§ **Exercise instructions**: Which lines in the listing below contain the word "chapter"? Copy each one.

§ **Task input**:
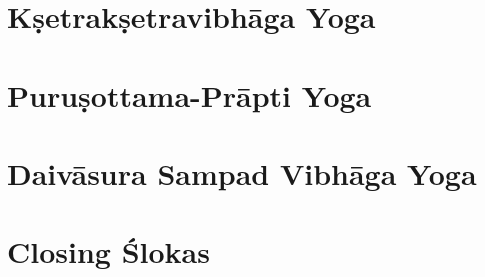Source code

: \documentclass{scrbook}
\begin{document}
\chapter{Kṣetrakṣetravibhāga Yoga}
\begin{multicols}{2}
    
\end{multicols}

\setcounter{chapter}{14}

\chapter{Puruṣottama-Prāpti Yoga}
\begin{multicols}{2}
    
\end{multicols}

\chapter{Daivāsura Sampad Vibhāga Yoga}
\begin{multicols}{2}
    
\end{multicols}


\backmatter
\chapter{Closing Ślokas}

\end{document}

§ **Result**:
\chapter{Kṣetrakṣetravibhāga Yoga}
\setcounter{chapter}{14}
\chapter{Puruṣottama-Prāpti Yoga}
\chapter{Daivāsura Sampad Vibhāga Yoga}
\chapter{Closing Ślokas}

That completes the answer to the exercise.